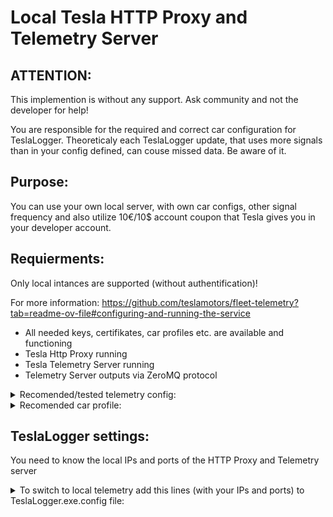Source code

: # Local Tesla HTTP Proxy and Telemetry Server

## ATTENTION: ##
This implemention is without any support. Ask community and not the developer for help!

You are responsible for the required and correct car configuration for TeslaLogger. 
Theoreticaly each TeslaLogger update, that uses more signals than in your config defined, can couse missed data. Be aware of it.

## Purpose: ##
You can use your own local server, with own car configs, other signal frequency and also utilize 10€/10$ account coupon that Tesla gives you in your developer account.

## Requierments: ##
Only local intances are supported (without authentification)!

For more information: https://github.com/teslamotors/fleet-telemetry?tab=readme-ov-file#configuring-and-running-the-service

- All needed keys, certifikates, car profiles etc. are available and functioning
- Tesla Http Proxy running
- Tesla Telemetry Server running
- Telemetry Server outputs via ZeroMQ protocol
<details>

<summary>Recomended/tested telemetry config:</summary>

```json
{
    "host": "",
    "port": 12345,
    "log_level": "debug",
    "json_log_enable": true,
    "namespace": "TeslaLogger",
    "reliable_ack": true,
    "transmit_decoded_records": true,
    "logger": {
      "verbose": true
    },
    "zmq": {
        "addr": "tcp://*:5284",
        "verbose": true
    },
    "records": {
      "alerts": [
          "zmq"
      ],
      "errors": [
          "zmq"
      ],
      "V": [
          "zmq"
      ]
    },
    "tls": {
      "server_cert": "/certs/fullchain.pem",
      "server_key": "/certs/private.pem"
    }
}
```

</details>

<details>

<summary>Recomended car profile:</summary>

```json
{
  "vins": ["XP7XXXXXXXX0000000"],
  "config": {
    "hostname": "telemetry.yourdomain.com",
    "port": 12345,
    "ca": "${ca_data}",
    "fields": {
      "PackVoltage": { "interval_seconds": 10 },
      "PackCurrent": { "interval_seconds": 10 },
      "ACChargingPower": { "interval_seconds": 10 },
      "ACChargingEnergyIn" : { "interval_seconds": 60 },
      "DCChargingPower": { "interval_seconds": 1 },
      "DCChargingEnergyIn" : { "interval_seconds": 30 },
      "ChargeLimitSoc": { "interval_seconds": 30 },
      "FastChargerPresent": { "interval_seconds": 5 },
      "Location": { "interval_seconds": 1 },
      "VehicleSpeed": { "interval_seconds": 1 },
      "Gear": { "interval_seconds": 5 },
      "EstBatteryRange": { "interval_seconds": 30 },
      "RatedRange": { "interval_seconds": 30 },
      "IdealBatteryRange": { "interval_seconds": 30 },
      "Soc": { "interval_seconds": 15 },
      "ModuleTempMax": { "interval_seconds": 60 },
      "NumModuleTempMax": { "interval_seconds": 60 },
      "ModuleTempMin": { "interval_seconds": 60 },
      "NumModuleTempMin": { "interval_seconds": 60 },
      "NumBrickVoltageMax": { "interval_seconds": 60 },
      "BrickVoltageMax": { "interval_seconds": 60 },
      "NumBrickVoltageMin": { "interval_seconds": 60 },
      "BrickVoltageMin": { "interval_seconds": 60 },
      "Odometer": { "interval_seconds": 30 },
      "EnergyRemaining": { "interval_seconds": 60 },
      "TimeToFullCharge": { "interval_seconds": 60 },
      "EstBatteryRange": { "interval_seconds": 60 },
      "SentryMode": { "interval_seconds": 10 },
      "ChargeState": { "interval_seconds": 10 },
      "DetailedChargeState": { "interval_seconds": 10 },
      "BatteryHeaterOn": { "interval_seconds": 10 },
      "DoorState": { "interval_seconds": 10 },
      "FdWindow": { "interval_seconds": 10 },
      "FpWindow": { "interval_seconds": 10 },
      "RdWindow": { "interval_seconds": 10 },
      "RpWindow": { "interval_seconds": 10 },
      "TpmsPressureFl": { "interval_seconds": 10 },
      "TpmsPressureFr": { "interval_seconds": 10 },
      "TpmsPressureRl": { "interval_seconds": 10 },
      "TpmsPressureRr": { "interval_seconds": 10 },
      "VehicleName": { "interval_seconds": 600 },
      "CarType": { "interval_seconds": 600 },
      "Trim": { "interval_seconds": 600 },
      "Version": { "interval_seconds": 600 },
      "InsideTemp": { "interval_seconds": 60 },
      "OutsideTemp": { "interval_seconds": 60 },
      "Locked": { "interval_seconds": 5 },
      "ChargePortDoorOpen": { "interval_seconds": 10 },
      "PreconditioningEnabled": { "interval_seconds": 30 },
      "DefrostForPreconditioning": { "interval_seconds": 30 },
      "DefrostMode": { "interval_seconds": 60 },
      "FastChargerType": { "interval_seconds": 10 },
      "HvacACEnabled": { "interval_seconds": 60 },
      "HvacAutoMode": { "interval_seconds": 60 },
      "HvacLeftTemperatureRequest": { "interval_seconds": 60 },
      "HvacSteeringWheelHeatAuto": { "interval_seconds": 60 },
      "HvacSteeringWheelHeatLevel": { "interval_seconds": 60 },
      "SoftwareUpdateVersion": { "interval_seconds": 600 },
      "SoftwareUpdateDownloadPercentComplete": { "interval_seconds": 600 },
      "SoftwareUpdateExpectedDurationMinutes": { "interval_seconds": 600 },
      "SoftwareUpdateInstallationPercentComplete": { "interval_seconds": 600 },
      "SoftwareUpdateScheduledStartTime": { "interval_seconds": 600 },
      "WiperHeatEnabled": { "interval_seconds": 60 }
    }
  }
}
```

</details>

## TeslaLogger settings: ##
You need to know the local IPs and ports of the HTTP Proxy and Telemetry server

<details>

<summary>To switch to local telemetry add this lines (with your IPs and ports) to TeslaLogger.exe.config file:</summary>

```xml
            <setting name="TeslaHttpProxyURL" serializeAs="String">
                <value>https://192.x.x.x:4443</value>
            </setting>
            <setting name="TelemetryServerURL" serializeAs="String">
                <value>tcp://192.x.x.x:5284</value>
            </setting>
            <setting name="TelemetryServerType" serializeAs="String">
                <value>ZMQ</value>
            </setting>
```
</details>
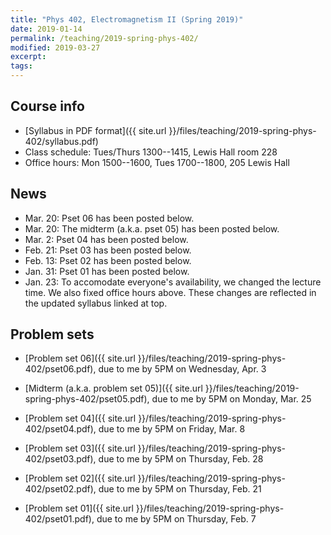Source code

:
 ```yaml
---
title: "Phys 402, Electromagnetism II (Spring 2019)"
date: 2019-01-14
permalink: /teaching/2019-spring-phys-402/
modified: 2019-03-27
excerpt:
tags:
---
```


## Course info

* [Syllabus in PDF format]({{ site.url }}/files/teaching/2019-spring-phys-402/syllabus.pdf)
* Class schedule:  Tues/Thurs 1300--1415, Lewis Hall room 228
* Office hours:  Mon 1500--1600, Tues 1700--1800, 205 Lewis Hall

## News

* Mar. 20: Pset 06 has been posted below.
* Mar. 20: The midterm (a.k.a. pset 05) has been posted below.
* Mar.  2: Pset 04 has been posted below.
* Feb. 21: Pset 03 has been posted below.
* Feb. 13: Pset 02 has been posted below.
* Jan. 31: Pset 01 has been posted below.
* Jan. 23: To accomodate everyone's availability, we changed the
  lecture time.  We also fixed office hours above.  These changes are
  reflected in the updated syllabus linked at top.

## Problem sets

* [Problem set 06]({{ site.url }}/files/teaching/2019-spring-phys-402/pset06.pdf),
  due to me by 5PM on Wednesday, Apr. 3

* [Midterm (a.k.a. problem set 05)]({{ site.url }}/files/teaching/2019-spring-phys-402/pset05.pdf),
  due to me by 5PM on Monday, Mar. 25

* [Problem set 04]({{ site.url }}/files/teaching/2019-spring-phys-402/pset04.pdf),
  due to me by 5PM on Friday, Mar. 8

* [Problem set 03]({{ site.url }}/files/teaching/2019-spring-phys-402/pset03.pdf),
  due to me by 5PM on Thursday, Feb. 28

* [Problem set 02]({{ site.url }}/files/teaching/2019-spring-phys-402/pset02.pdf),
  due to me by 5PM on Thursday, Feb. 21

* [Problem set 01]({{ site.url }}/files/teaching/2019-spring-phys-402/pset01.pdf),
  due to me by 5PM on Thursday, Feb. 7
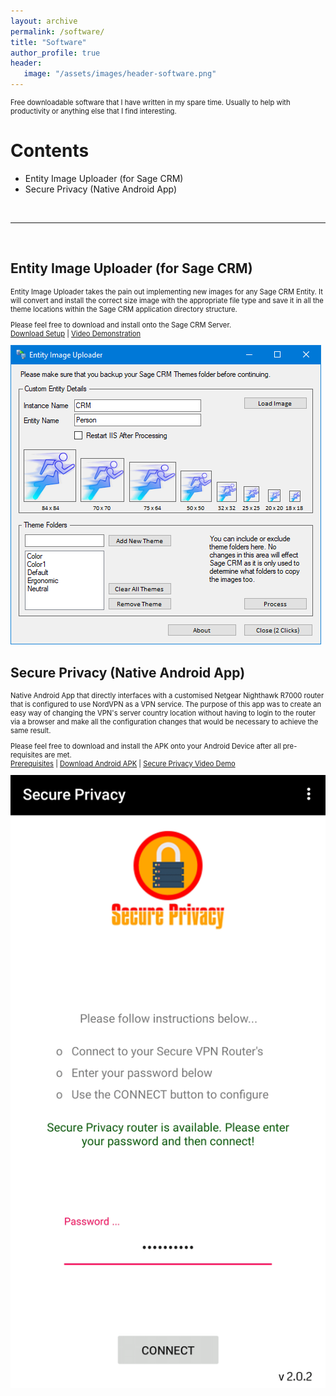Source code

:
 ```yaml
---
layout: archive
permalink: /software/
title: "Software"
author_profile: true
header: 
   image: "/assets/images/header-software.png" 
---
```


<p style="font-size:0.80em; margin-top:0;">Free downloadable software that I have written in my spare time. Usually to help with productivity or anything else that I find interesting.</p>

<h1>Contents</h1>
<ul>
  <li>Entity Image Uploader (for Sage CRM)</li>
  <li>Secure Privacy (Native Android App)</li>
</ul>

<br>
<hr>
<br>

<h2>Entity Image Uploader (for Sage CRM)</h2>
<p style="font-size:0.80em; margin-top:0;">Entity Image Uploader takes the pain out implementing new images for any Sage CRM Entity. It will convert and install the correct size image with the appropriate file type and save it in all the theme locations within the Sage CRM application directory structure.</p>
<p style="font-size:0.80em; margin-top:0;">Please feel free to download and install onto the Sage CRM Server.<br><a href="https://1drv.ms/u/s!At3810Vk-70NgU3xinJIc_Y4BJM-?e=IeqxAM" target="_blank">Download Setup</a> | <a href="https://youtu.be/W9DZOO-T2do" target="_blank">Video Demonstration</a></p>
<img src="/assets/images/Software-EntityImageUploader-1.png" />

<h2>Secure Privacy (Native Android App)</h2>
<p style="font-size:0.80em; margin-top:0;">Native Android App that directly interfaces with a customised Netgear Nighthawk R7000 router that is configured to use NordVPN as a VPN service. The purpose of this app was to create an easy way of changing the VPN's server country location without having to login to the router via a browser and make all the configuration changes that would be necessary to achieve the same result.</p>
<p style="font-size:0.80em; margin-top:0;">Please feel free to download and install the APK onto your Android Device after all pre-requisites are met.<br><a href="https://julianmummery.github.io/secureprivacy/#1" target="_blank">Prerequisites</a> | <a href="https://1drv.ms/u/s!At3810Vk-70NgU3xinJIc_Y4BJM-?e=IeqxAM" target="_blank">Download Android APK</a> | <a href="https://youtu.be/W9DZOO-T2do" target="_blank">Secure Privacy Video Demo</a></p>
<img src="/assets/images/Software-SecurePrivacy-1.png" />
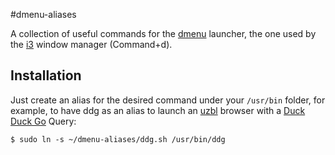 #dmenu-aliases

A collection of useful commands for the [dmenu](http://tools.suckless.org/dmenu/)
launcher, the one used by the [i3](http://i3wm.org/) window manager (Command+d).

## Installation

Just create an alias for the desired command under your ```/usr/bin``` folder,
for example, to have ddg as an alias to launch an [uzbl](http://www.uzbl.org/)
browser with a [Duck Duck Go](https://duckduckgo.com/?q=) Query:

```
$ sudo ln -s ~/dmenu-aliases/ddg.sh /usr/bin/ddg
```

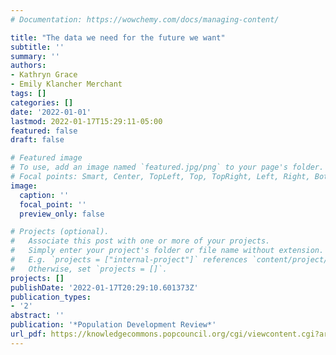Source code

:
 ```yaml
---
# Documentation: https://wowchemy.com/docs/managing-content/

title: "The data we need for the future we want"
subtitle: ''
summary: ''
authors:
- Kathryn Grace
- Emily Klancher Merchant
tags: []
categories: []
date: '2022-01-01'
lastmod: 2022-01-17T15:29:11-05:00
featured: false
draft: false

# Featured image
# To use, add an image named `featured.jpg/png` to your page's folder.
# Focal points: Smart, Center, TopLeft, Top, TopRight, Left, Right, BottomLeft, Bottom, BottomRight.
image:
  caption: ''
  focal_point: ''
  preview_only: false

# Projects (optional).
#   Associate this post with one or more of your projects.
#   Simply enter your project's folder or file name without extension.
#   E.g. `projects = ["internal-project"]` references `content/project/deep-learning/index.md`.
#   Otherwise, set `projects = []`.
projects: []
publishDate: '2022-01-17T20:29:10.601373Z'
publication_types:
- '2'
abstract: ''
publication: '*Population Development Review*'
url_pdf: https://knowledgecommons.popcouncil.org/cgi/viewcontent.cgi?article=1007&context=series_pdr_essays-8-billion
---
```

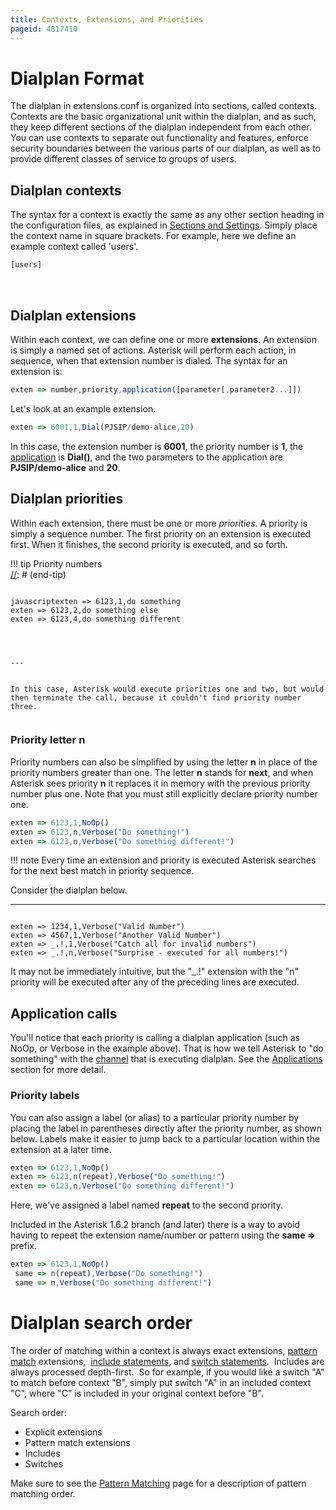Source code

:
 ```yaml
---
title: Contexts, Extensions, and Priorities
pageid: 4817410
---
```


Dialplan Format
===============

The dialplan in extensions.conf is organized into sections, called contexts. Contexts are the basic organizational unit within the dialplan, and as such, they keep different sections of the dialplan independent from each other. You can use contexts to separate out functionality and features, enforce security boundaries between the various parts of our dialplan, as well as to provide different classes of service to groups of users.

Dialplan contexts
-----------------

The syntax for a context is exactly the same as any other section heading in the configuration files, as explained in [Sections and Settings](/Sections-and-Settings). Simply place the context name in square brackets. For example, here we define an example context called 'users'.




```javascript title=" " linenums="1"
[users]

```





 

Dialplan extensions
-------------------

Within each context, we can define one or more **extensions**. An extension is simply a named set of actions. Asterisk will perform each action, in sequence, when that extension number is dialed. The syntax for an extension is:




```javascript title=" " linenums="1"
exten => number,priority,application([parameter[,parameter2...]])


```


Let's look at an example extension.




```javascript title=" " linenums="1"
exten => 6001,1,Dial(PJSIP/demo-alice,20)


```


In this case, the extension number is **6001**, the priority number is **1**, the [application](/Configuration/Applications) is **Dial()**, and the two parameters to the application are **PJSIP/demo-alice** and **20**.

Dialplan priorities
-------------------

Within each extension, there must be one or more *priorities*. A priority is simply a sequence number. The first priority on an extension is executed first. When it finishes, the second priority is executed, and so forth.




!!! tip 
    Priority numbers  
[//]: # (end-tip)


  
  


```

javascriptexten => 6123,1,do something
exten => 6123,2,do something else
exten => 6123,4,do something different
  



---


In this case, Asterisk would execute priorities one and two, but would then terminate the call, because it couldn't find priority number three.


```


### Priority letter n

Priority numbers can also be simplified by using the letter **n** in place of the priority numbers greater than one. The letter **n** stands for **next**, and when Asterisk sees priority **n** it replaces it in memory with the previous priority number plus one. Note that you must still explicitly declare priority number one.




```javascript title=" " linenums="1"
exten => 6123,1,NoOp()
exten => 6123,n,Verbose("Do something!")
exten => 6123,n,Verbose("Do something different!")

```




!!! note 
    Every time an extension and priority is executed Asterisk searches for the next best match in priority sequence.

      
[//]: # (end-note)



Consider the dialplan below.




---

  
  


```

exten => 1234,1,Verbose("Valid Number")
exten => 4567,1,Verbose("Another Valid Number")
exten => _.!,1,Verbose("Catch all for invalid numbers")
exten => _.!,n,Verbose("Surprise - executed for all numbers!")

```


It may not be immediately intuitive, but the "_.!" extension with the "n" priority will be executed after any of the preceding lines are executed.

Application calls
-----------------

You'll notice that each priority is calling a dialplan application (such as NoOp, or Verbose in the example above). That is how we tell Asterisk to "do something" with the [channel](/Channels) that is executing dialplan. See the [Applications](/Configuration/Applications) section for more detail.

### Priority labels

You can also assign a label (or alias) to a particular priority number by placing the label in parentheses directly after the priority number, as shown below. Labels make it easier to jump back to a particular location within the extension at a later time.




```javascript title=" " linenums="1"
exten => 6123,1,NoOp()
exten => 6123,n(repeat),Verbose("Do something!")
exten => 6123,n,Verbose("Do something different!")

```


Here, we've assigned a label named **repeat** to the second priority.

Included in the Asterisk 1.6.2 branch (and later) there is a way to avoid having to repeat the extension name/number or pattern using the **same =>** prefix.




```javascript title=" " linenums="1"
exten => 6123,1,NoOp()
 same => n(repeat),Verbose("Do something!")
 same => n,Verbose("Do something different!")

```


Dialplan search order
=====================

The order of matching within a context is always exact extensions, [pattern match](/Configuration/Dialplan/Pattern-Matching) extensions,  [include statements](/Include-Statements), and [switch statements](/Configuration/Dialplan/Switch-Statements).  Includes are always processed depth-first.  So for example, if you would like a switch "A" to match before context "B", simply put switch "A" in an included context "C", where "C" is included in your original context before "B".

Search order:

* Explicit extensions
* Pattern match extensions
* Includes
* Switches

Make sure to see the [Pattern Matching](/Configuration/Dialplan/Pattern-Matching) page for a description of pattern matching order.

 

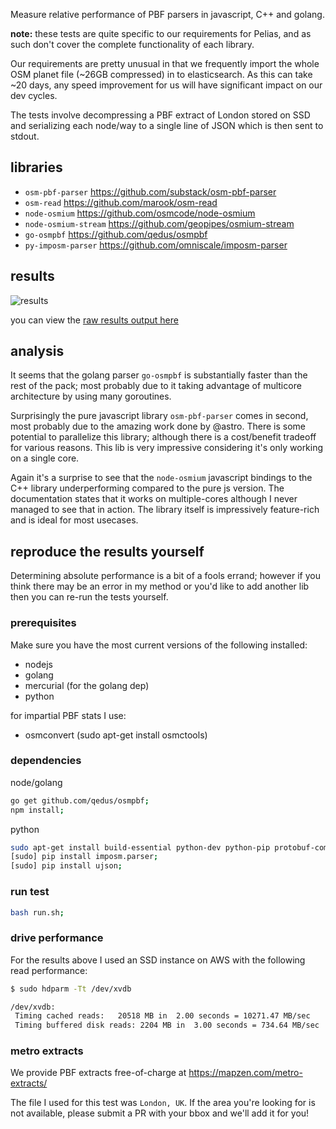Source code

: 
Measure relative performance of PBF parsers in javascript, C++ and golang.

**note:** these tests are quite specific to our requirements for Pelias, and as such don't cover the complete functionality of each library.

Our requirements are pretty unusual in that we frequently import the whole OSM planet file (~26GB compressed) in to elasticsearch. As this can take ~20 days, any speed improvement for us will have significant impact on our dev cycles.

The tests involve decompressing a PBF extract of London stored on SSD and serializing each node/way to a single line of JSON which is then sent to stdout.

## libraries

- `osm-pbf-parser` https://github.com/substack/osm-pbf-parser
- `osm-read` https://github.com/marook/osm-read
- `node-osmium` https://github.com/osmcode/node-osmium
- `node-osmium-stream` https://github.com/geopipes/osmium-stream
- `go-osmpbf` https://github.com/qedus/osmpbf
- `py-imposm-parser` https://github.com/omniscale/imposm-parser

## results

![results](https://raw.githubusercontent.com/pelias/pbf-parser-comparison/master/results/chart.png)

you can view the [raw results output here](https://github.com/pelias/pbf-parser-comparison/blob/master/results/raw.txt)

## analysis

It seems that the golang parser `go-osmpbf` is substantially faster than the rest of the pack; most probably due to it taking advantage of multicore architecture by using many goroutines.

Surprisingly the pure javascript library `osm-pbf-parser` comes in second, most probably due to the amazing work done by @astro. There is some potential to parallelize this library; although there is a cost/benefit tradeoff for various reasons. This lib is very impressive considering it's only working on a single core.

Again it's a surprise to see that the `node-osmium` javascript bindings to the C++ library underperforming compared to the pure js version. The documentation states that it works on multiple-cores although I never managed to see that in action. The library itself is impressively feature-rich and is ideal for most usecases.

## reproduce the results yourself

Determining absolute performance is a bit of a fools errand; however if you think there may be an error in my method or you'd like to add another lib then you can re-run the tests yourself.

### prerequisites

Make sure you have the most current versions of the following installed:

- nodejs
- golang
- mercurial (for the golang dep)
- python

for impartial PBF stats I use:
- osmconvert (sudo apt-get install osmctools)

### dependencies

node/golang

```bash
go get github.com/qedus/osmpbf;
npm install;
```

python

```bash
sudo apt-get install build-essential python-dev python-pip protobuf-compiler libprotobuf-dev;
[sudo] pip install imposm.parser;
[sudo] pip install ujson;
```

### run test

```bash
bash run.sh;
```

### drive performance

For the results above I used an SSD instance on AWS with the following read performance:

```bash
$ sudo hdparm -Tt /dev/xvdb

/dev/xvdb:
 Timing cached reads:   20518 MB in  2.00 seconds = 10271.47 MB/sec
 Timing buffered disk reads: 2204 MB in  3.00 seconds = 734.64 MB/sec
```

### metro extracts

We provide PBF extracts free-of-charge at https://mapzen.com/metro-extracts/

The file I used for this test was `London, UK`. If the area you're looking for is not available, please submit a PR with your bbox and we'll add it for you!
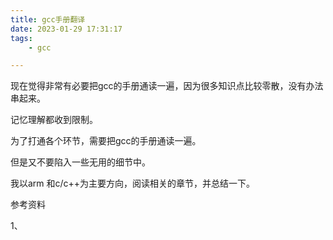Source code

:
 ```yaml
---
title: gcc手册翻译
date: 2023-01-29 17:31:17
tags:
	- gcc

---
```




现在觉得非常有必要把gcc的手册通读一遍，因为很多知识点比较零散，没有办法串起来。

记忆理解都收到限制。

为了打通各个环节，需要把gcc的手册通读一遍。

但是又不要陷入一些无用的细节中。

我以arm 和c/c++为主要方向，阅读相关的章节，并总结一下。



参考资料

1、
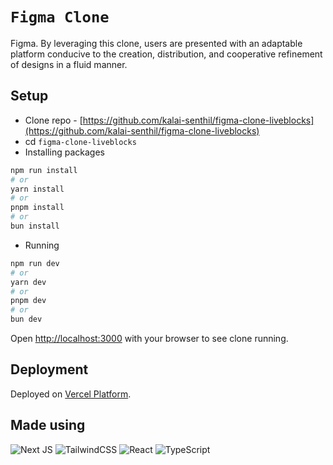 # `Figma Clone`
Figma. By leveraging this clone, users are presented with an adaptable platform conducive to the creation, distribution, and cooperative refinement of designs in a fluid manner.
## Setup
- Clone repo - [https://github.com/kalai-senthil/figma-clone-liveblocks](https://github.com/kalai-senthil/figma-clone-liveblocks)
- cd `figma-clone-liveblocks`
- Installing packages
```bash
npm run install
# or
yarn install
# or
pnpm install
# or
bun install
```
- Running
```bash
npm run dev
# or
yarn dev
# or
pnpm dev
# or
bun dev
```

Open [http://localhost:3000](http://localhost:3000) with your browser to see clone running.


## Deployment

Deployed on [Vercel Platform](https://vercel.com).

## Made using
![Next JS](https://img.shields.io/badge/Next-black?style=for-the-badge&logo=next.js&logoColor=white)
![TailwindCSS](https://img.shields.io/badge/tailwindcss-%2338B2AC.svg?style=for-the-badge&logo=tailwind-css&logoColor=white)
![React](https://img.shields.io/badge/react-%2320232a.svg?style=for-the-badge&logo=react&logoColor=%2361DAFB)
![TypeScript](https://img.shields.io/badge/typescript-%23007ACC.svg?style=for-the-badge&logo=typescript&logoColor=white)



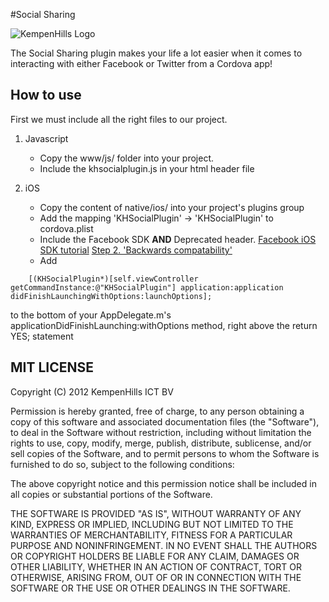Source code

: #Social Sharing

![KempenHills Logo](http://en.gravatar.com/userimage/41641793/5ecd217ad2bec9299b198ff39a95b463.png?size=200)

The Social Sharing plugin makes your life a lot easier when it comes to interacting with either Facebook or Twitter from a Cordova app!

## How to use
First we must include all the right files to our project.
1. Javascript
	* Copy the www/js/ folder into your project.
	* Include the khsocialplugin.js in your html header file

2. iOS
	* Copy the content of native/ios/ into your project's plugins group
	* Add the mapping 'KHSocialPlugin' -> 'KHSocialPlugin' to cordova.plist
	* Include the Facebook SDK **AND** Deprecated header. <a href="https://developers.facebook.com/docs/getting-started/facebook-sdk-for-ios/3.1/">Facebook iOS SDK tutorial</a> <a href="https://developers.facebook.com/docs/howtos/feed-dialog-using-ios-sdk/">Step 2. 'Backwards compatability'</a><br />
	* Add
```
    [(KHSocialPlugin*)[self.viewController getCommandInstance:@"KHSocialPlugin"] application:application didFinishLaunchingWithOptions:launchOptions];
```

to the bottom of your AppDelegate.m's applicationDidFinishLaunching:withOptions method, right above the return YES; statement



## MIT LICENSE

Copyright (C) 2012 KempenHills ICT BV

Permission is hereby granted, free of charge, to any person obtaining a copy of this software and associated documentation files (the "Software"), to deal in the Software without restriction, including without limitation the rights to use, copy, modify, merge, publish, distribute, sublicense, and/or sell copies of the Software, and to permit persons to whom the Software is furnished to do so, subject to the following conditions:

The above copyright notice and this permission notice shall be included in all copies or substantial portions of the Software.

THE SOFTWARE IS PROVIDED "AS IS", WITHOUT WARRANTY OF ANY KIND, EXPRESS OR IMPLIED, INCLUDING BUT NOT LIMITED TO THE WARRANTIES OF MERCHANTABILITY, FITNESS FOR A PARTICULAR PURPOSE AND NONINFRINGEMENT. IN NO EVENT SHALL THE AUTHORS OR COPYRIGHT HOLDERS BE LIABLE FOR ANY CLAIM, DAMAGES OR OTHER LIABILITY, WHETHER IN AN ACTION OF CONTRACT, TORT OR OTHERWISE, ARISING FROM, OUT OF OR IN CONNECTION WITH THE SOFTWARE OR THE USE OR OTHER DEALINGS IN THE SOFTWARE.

——————

- _GOAL OF THE EXERCISE_
Check each line of the records above, and copy those that hold the word "different".

- _RESULT OF THIS TASK_
The dialplan in extensions.conf is organized into sections, called contexts. Contexts are the basic organizational unit within the dialplan, and as such, they keep different sections of the dialplan independent from each other. You can use contexts to separate out functionality and features, enforce security boundaries between the various parts of our dialplan, as well as to provide different classes of service to groups of users.
exten => 6123,4,do something different
exten => 6123,n,Verbose("Do something different!")
exten => 6123,n,Verbose("Do something different!")
 same => n,Verbose("Do something different!")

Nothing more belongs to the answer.